食堂に入ると、こっちよー、とロゼに声を掛けられる。カルとロゼが一緒に会場設営のバランスを見て仕切っていた。というか、協力メンツが多すぎやしないか。


「え、と? なんか人多くね、兄上?」

「ああ、ロキのやつ皆に誕生日知らせてなかったらしくてな。長期休暇に重なってるもんだとばかり思っていた皆がこれ幸いとロキに隠れてロキの世話を焼いているところだ」

「ロキのアニキ結構人望厚い?」

「物言いこそ人を馬鹿にしたように喋ることがあるやつだがな」


初等部ではこんなんじゃなかったって知ってるやつも多いから、とカルは言う。トールが動かしにくそうにしているテーブルを一緒に運べば、ありがとうございますエリオ殿下、と笑みを返された。


「そう言えば、トール」

「はい?」

「ここに来るとき、魔力の揺らぎを感じなかったか?」

「あー、あれですか」


トールは皆を見て言う。


「皆分かってますよ、あれ。
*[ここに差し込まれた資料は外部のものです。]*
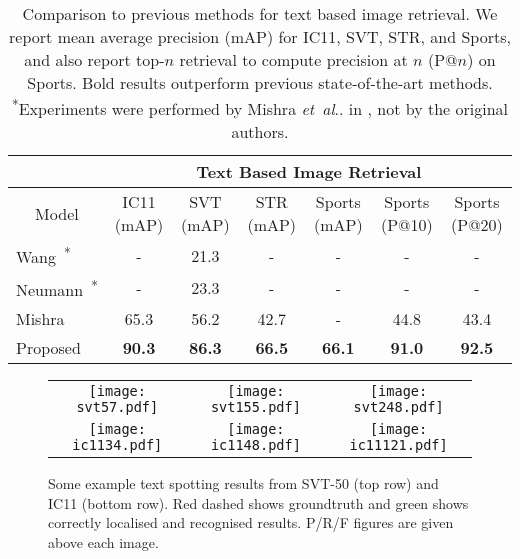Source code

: \documentclass[twocolumn]{svjour3}          \smartqed  \usepackage{epsfig}
\makeatletter
\DeclareRobustCommand\onedot{\futurelet\@let@token\@onedot}
\def\@onedot{\ifx\@let@token.\else.\null\fi\xspace}
\def\etal{\emph{et~al}\onedot}
\makeatother
\begin{document}
\setlength{\tabcolsep}{3pt}
\begin{table*}[t]
\begin{center}
\begin{tabular}[t]{|l||c|c|c|c|c|c|}
\cline{2-7} 
\multicolumn{1}{c|}{\centering ~} & 
\multicolumn{6}{|c|}{\bf Text Based Image Retrieval}\\
\hline
\multicolumn{1}{|c||}{\centering Model} & 
\multicolumn{1}{c|}{\centering IC11 (mAP)} &
\multicolumn{1}{c|}{\centering SVT (mAP)} &
\multicolumn{1}{c|}{\centering STR (mAP)} &
\multicolumn{1}{c|}{\centering Sports (mAP)} &
\multicolumn{1}{c|}{\centering Sports (P@10)}&
\multicolumn{1}{c|}{\centering Sports (P@20)}\\
\hline\hline
Wang~\cite{Wang11}\textsuperscript{*}  & - & 21.3 & - & - & - & -\\
\rowcolor{Gray}
Neumann~\cite{Neumann12}\textsuperscript{*}  & - & 23.3 & - & - & - & -\\
Mishra~\cite{Mishra13}  & 65.3 & 56.2 & 42.7 & - & 44.8 & 43.4\\
\hline
\rowcolor{Gray}
Proposed  & \bf 90.3 & \bf 86.3 & \bf 66.5 & \bf 66.1 & \bf 91.0 & \bf 92.5\\
\hline
\end{tabular}
\end{center}
\vspace*{-1em}
\caption{\small Comparison to previous methods for text based image retrieval. We report mean average precision (mAP) for IC11, SVT, STR, and Sports, and also report top-$n$ retrieval to compute precision at $n$ (P@$n$) on Sports. Bold results outperform previous state-of-the-art methods. \textsuperscript{*}Experiments were performed by Mishra \etal in \cite{Mishra13}, not by the original authors.}
\label{table:retrieval}
\end{table*}

\begin{figure*}
\begin{center}
\begin{tabular}{ccc}
\texttt{[image: svt57.pdf]}&
\texttt{[image: svt155.pdf]}&
\texttt{[image: svt248.pdf]}\\
\texttt{[image: ic1134.pdf]}&
\texttt{[image: ic1148.pdf]}&
\texttt{[image: ic11121.pdf]}\\
\end{tabular}
\caption{Some example text spotting results from SVT-50 (top row) and IC11 (bottom row). Red dashed shows groundtruth and green shows correctly localised and recognised results. P/R/F figures are given above each image.}
\label{fig:examples}
\end{center}
\end{figure*}
\end{document}
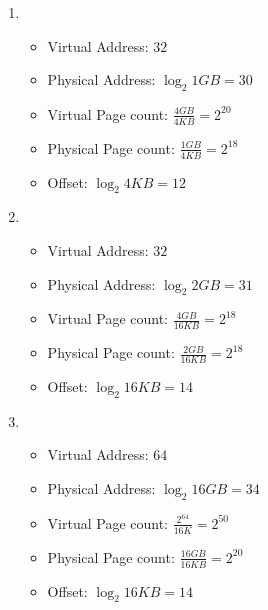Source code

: \begin{latin}
    \begin{enumerate}
        \item \begin{itemize}
            \item Virtual Address: $32$
            \item Physical Address: $\log_2{1GB} = 30$
            \item Virtual Page count: $\frac{4GB}{4KB} = 2^{20}$
            \item Physical Page count: $\frac{1GB}{4KB} = 2^{18}$
            \item Offset: $\log_2{4KB} = 12$
        \end{itemize}
        \item \begin{itemize}
            \item Virtual Address: $32$
            \item Physical Address: $\log_2{2GB} = 31$
            \item Virtual Page count: $\frac{4GB}{16KB} = 2^{18}$
            \item Physical Page count: $\frac{2GB}{16KB} = 2^{18}$
            \item Offset: $\log_2{16KB} = 14$
        \end{itemize}
        \item \begin{itemize}
            \item Virtual Address: $64$
            \item Physical Address: $\log_2{16GB} = 34$
            \item Virtual Page count: $\frac{2^64}{16K} = 2^{50}$
            \item Physical Page count: $\frac{16GB}{16KB} = 2^{20}$
            \item Offset: $\log_2{16KB} = 14$
        \end{itemize}
    \end{enumerate}
\end{latin}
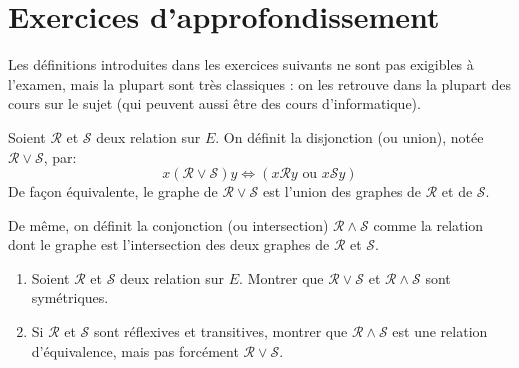 \section{Exercices d'approfondissement}


Les définitions introduites dans les exercices suivants ne sont pas exigibles à l'examen, mais la plupart sont très classiques : on les retrouve dans la plupart des cours sur le sujet (qui peuvent aussi être des cours d'informatique).

\begin{exercice}\label{exo-union-intersection-relations}
Soient $\mathcal R$ et $\mathcal S$ deux relation sur $E$. On définit la disjonction (ou union), notée $\mathcal R \vee \mathcal S$, par:
\[ x (\mathcal R \vee \mathcal S) y \iff (x \mathcal R y\text{ ou } x \mathcal S y)\]
De façon équivalente, le graphe de $\mathcal R \vee \mathcal S$ est l'union des graphes de $\mathcal R$ et de $\mathcal S$.

De même, on définit la conjonction (ou intersection) $\mathcal R \wedge \mathcal S$ comme la relation dont le graphe est l'intersection des deux graphes de $\mathcal R$ et $\mathcal S$.


\begin{enumerate}
\item Soient $\mathcal R$ et $\mathcal S$ deux relation sur $E$. Montrer que $\mathcal R \vee \mathcal S$ et $\mathcal R \wedge \mathcal S$ sont symétriques.
\item Si $\mathcal R$ et $\mathcal S$ sont réflexives et transitives, montrer que $\mathcal R \wedge \mathcal S$ est une relation d'équivalence, mais pas forcément $\mathcal R \vee \mathcal S$.
\end{enumerate}
\end{exercice}



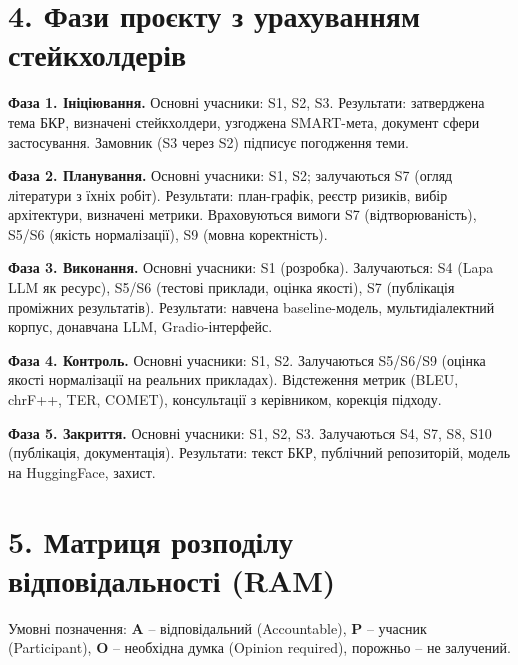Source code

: \documentclass[14pt]{extarticle}
\begin{document}
\section*{4. Фази проєкту з урахуванням стейкхолдерів}

\textbf{Фаза 1. Ініціювання.} Основні учасники: S1, S2, S3. Результати: затверджена тема БКР, визначені стейкхолдери, узгоджена SMART-мета, документ сфери застосування. Замовник (S3 через S2) підписує погодження теми.

\textbf{Фаза 2. Планування.} Основні учасники: S1, S2; залучаються S7 (огляд літератури з їхніх робіт). Результати: план-графік, реєстр ризиків, вибір архітектури, визначені метрики. Враховуються вимоги S7 (відтворюваність), S5/S6 (якість нормалізації), S9 (мовна коректність).

\textbf{Фаза 3. Виконання.} Основні учасники: S1 (розробка). Залучаються: S4 (Lapa LLM як ресурс), S5/S6 (тестові приклади, оцінка якості), S7 (публікація проміжних результатів). Результати: навчена baseline-модель, мультидіалектний корпус, донавчана LLM, Gradio-інтерфейс.

\textbf{Фаза 4. Контроль.} Основні учасники: S1, S2. Залучаються S5/S6/S9 (оцінка якості нормалізації на реальних прикладах). Відстеження метрик (BLEU, chrF++, TER, COMET), консультації з керівником, корекція підходу.

\textbf{Фаза 5. Закриття.} Основні учасники: S1, S2, S3. Залучаються S4, S7, S8, S10 (публікація, документація). Результати: текст БКР, публічний репозиторій, модель на HuggingFace, захист.

\section*{5. Матриця розподілу відповідальності (RAM)}

Умовні позначення: \textbf{A} -- відповідальний (Accountable), \textbf{P} -- учасник (Participant), \textbf{O} -- необхідна думка (Opinion required), порожньо -- не залучений.
\end{document}
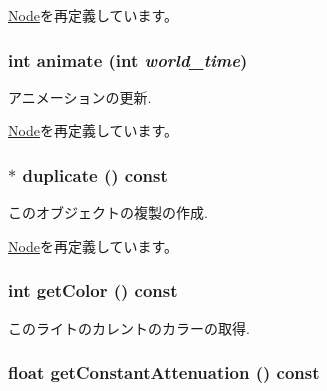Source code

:\hyperlink{classm3g_1_1Node_415c0b110f95410ded9b85e5d99a496b}{Node}を再定義しています。\hypertarget{classm3g_1_1Light_8aad1ceab4c2a03609c8a42324ce484d}{
\subsubsection[{animate}]{\setlength{\rightskip}{0pt plus 5cm}int animate (int {\em world\_\-time})}}
\label{classm3g_1_1Light_8aad1ceab4c2a03609c8a42324ce484d}


アニメーションの更新. 

\hyperlink{classm3g_1_1Node_8aad1ceab4c2a03609c8a42324ce484d}{Node}を再定義しています。\hypertarget{classm3g_1_1Light_7a41af040d0c1566358d84f089cd0cd1}{
\subsubsection[{duplicate}]{ $\ast$ duplicate () const}}
\label{classm3g_1_1Light_7a41af040d0c1566358d84f089cd0cd1}


このオブジェクトの複製の作成. 

\hyperlink{classm3g_1_1Node_0b9f7531a4b56d34f47aeb1fff0d37e0}{Node}を再定義しています。\hypertarget{classm3g_1_1Light_4cfa1931c265ec3412fe3f6408a1b4f5}{
\subsubsection[{getColor}]{\setlength{\rightskip}{0pt plus 5cm}int getColor () const}}
\label{classm3g_1_1Light_4cfa1931c265ec3412fe3f6408a1b4f5}


このライトのカレントのカラーの取得. \hypertarget{classm3g_1_1Light_9553ab96cb7639acafcebb81888af687}{
\subsubsection[{getConstantAttenuation}]{\setlength{\rightskip}{0pt plus 5cm}float getConstantAttenuation () const}}
\label{classm3g_1_1Light_9553ab96cb7639acafcebb81888af687}



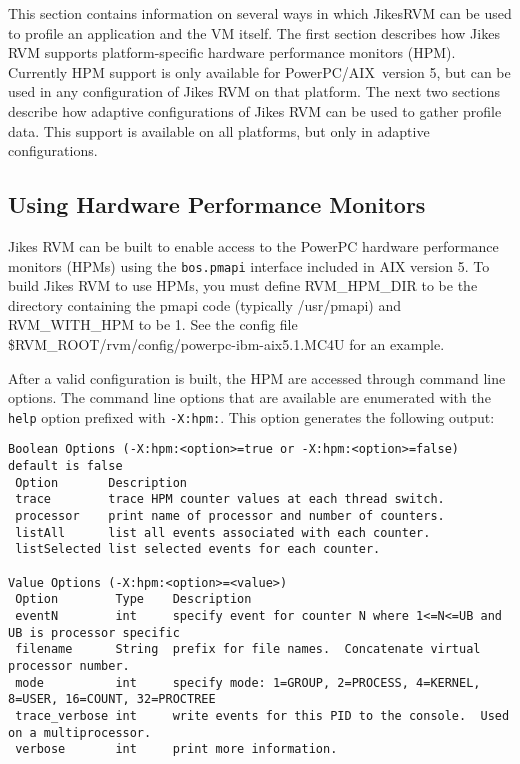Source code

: This section contains information on several ways in which
Jikes\trademark RVM can be used to profile an application and the VM
itself.  The first section describes how Jikes RVM supports
platform-specific hardware performance monitors (HPM). Currently HPM
support is only available for
PowerPC\PowerPCTMFootnote/AIX\AIXTMFootnote\ version 5, but can be
used in any configuration of Jikes RVM on that platform.  The next two
sections describe how adaptive configurations of Jikes RVM can be used
to gather profile data.  This support is available on all platforms,
but only in adaptive configurations.

\AIXPPCJikesTMFooter

\subsection{Using Hardware Performance Monitors}

Jikes RVM can be built to enable access to the PowerPC hardware
performance monitors (HPMs) using the {\tt bos.pmapi} interface 
included in AIX version 5. To build Jikes RVM to use
HPMs, you must define RVM\_HPM\_DIR to be the directory containing
the pmapi code (typically /usr/pmapi) and RVM\_WITH\_HPM to be 1.
See the config file \$RVM\_ROOT/rvm/config/powerpc-ibm-aix5.1.MC4U for
an example.

After a valid configuration is built, the HPM are accessed through 
command line options. 
The command line options that are available are enumerated with the 
{\tt help} option prefixed with {\tt -X:hpm:}.  This option
generates the following output:
%
\begin{verbatim}
Boolean Options (-X:hpm:<option>=true or -X:hpm:<option>=false) default is false
 Option       Description
 trace        trace HPM counter values at each thread switch.
 processor    print name of processor and number of counters.
 listAll      list all events associated with each counter.
 listSelected list selected events for each counter.

Value Options (-X:hpm:<option>=<value>)
 Option        Type    Description
 eventN        int     specify event for counter N where 1<=N<=UB and UB is processor specific
 filename      String  prefix for file names.  Concatenate virtual processor number.
 mode          int     specify mode: 1=GROUP, 2=PROCESS, 4=KERNEL, 8=USER, 16=COUNT, 32=PROCTREE
 trace_verbose int     write events for this PID to the console.  Used on a multiprocessor.
 verbose       int     print more information.
\end{verbatim}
ハンジさんが言うには、なんかいべんととか言うものらしいんですがね」

「イベント?」

「ロキ兄様が元々女だったって話くらい聞いたことあるでしょう? あとは、ソルさんとかヴァルノスさんとかロゼさんとか、この世界のことを物語として見ていたって語ってる人たちなんですよ。皆さんの話聞いてると分かってくるんですが、ハロウィンとか、クリスマスとか、そういう行事みたいなものに重なってくるようなものだったり、後は、ストーリーを進めるポイントになったりすることのことを指しているようですよ」


トールはヴァルノス、ソル、ロキが話しているのを見ていただけに過ぎないのだが、引き籠っていた エリオよりはよっぽど情報を持っているのだ。


エリオはふとトールに問う。


「……ハンジって誰だ? そんな女子生徒いたか?」

「あ、いえ、男性です。島国の名前みたいですよ」

「イミットじゃなくて向こうの大陸からってか。漂流民も大変なこった」


設営を終えた頃、ロキがやってきた。


手伝っていた生徒たちはそそくさと窓から離れた席に座り、逃げ損ねたバルドルとクルト、バルドルの弟のホズルやマルグリッドが顔を見合わせてそのまま窓近くの席に座ることにしたようである。


ロキの傍にはシドの姿が見える。ゼロがいないのは厨房にいるからだ。

ソルとルナで止めていたらしく、2人も後を付いてくる。


席に着いたところで食事が運ばれてくる。ロキはそれをぼんやりと眺めていた。


胸のあたりがポカポカしてくるなあ、とそんなことをぼんやりと考えた。

ゼロが料理を一通り運んできたところで席に着く。


「本日は、3日遅れだが、ロキの誕生日を祝おうと思う。皆、今日は私の願いにこたえてくれてありがとう。料金はこちらで持たせてもらう。ロキ、何か」


カルになんか言えと話を振られたものの、ロキはそれどころではなかった。何故か分からないが、泣きそうなのだ。

十中八九ループのせいだろうが。


「……」


それでも、口を開いた。

きっと涙が止まらなくなる。嬉しいけれど悲しいなみだ。


「……ありがとう」


ぽろ、と涙が落ちた。

ロキが泣いたものだから皆がギョッとする。


「嬉しい」


シドが少し表情を翳らせた。

ロキは唇を美しい弧に引き結んで、笑う。


「ありがとう」


誰かに祝ってもらえることって、そうだ、こんなに嬉しい事だったはずだ。


14歳を迎えられなかった記憶の一瞬のフラッシュバックに蓋をした。